Cook Medical to Distribute Danish Duodenoscope
Cook Medical, a family-owned medical device company with major operations in Winston-Salem, has formed a partnership with Ambu A/S of Denmark to distribute Ambu’s duodenoscope in the United States once the product has been approved by the U.S. Food and Drug Administration.
The companies declined to disclose terms of the collaboration.
A duodenoscope is a specialized endoscope – a flexible tube with a light
and camera attached to it – that allows doctors to see inside organs non-surgically so they can diagnose and treat problems. The scope is named for the duodenum, the first part of the small intestine, where digestive juices help process food into usable energy.
Since 2015, U.S. regulatory authorities have increased their focus on endoscope cross-contamination, particularly in reusable endoscopes for gastrointestinal use.
In April, the FDA issued a safety reminder to medical personnel who use duodenoscopes, urging them to adhere strictly to the manufacturer’s reprocessing and maintenance instructions, follow best practices, and report adverse event information to the FDA.
Re-use brings cross-contamination risks
“Duodenoscopes are complex instruments that contain many small working parts,” the FDA wrote. “If reprocessing instructions are not followed in every step of the process, tissue or fluid from one patient can remain in a duodenoscope when it is used on a subsequent patient.

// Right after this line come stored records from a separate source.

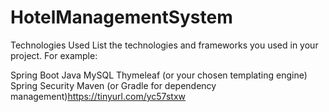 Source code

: # HotelManagementSystem
Technologies Used
List the technologies and frameworks you used in your project. For example:

Spring Boot
Java
MySQL
Thymeleaf (or your chosen templating engine)
Spring Security
Maven (or Gradle for dependency management)https://tinyurl.com/yc57stxw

In rare cases, this can lead to patient-to-patient transmission of infection.”
Ambu’s duodenoscope is a single-use, disposable instrument being developed to help prevent infections caused by cross-contamination.
“Our mission is to improve patient care and we were looking for a solution to reduce the risk of infections associated with the use of reusable endoscopes,” said Barry Slowey, vice president of Cook Medical’s endoscopy business. “Our collaboration with Ambu is based on a shared goal to enhance patient safety.”
Duodenoscopes are used in endoscopic retrograde cholangiopancreatography procedures (ERCPs) to diagnose and treat conditions in the pancreatic and bile ducts including gallstones, scarring, cancer and leaks from trauma or surgery.
“This is a significant milestone toward our vision of a single-use ERCP solution,” said Juan Jose Gonzalez, chief executive officer of Ambu. “Together with Cook Medical we plan to bring single-use endoscopes to patients undergoing ERCP procedures, to reduce the risk of serious cross-contaminations.
Companies hope to start sales by October 2020
Ambu is currently pursuing regulatory clearance from the FDA for its duodenoscope. If it’s granted, sales are expected to begin by the end of September 2020, the companies said.
Ambu develops and markets medical products for visualization, anesthesia, patient monitoring and diagnostics. Headquartered near Copenhagen in Denmark, Ambu employs about 2,700 people in Europe, North America and the Asia Pacific.
Cook Medical, founded in 1963 and based in Bloomington, Ind., develops medical devices, biologic materials and cellular therapies that eliminate the need for open surgery and help healthcare systems deliver better outcomes more efficiently. The company reports about $2 billion in annual sales.
Last year the company acquired an 850,000-square-foot production facility formerly owned by R.J. Reynolds at Winston-Salem’s Whitaker Park. Cook is transforming part of the building into a medical-device manufacturing facility that will house the company’s workforce of about 650 employees in Winston-Salem.
The company said it expects to add 50 new jobs there over the next 10 years.
Globally, Cook employs more than 12,000 people, including over 7,000 in the U.S. at facilities in Indiana, Illinois, Pennsylvania, North Carolina and California.
In April, Forbes announced that Cook ranked 48th among 500 large companies in the America’s Best Employers of 2019 listing. This is the second consecutive year that Cook has been recognized with the honor.